Ich sage es Dir weiterhin: “Guck in den Spiegel, Laurent.” Suche Dir einen besonderen Moment aus, am besten spät in der Nacht. Die Nacht, wo alle, Wesen und Dinge, ihren von der Last des Alltags ermüdeten Seelen und Körpern einen Moment der Ruhe gönnen. Schau Dich an, Laurent, und sieh, was aus dem Land unter Deiner Herrschaft geworden ist: Radio, Fernsehen, Fraternité Matin, alle diese Staatsmedien, die Du unter das Diktat Deiner obskuren Passion gestellt hast: die Macht! “Hier bin ich, hier bleibe ich”, hast Du kürzlich in einer Ausgabe der Zeitschrift « Jeune Afrique » gesagt. Der Slogan Deines Wahlkampfes war : “Wir gewinnen oder wir gewinnen”… Die Botschaft war deutlich: keine Alternative, ich werde die Macht behalten. Laurent, Du hattest uns aber doch gesagt: “Gebt mir die Macht, damit ich sie Euch zurückgebe.” Gestern gaben wir Dir die Macht. Heute, zehn Jahre später, haben wir entschieden, sie Dir wieder abzunehmen um sie einer anderen Person anzuvertrauen. Die Macht gehört Dir nicht. Warum weigerst Du Dich, abzutreten?

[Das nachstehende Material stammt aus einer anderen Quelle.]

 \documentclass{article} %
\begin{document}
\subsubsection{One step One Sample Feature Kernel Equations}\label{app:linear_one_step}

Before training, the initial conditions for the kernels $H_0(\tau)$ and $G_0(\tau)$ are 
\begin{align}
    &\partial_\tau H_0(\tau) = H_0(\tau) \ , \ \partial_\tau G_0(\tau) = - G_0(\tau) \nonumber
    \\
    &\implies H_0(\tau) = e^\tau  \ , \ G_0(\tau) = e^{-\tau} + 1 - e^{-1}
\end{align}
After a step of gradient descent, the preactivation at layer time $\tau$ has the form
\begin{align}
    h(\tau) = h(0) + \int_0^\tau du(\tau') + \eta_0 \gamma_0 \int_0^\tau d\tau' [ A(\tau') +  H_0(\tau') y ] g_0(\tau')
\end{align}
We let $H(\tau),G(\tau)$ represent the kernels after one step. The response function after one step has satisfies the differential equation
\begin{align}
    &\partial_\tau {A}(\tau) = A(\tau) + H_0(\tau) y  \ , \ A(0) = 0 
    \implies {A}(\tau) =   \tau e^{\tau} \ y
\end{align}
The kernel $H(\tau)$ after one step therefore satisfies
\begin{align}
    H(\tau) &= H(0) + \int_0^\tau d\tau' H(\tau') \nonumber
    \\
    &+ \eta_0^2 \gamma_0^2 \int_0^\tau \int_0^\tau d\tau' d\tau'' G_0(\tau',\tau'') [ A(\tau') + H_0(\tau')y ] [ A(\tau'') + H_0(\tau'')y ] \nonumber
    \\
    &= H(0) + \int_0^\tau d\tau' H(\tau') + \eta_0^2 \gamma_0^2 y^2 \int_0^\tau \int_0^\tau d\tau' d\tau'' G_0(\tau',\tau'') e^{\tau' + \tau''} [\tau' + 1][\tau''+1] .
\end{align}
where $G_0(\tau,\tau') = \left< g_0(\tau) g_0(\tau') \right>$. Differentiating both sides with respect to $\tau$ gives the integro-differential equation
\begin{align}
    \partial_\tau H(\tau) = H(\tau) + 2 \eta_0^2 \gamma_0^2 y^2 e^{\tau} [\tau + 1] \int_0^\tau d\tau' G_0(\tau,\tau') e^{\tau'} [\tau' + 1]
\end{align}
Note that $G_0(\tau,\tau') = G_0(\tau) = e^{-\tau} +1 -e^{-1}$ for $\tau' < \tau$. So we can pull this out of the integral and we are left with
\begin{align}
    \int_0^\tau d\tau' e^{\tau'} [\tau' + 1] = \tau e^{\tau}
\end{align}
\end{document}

Laurent, Du weisst sehr gut, dass “Dein” Yao-Ndré (Gbagbo-Freund und Verfassungsratspräsident) den Präsidenten unserer Republik nicht an unserer Stelle aussuchen kann; Du weisst sehr gut, dass er unsere Stimmen nicht weglöschen darf, um Dich als Präsidenten zu “dekretieren”; Du weisst sehr gut, dass Du diese Präsidentschaftswahlen, die Du auf keinen Fall hättest gewinnen können, verloren hast. Es ist nur eine Frage des gesunden Menschenverstandes: Du kannst nicht hoffen, eine Wahl dieser Bedeutung zu gewinnen, allein durch das Abfallen (zu Deinen Gunsten) der Aktivisten Deiner Gegner! das ist ein sinnloses Kalkül, Laurent. Wie armselig doch Deine Ratgeber sind! Laurent, ich sage es Dir, ich habe Wahlkampf für Ouattara gemacht in Marcory, Zone 4, Koumassi und im Baoulé-(Ethnie) Land. Dieses Baoulé-Land, sprechen wir darüber.

Wie konntest Du nur einen Moment lang glauben, die Baoulé würden Dir ihre Stimmen geben, Dir, der Du diese ethnische Gruppe all die Zeit Deiner Regenz als heimlicher Oppositioneller, wo Du das Gift des Hasses gegen sie verspritztest, nur angegriffen hattest? Die Baoulé, diese ethnische Gruppe, die Du immer für schuldig an den “Fehlern” von Houphouët, dem Baoulé, gehalten hattest? Wie hast Du es geschafft zu glauben, diese Baoulé da würden Dich wählen, Dich, der Du Houphouët beleidigt und Bédié und Banny gedemütigt hast, diese drei politischen Figuren, drei Symbole der Größe ihres Volkes? Houphouët war im guébie niemals geliebt, Laurent, und Du weisst warum: jede menschliche Gruppe hat eine Kultur der kollektiven Erinnerung. Und sie trägt nach, diese Erinnerung. Schade, dass der Geschichtsprofessor, der Du bist, diesen simplen Fakt nicht verstehen konnte. Und alle diese Baoulé-Berater, die Dich anlogen, Dich betrogen, weil Du die Illusionen, die man Dir verkauft, gut bezahlst. Und alle diese Berater aus dem Norden, die Dich ausgenutzt haben, weil Du Geld hast – diesen immensen, aus der ivorischen Staatskasse geklauten Reichtum. Diesen Reichtum, den Du an die “kleinen” Weissen (Guy Laberti und Konsorten) verteilst und sogar an die “alten” Weissen (Vergès, Roland Dumas und Konsorten), die Dir neckisch schmeicheln kommen, weil sie wissen, dass Du wie jeder schlechte Neger nur all jene magst, die Dir Macht versprechen und Dein blutiges Regime beschützen.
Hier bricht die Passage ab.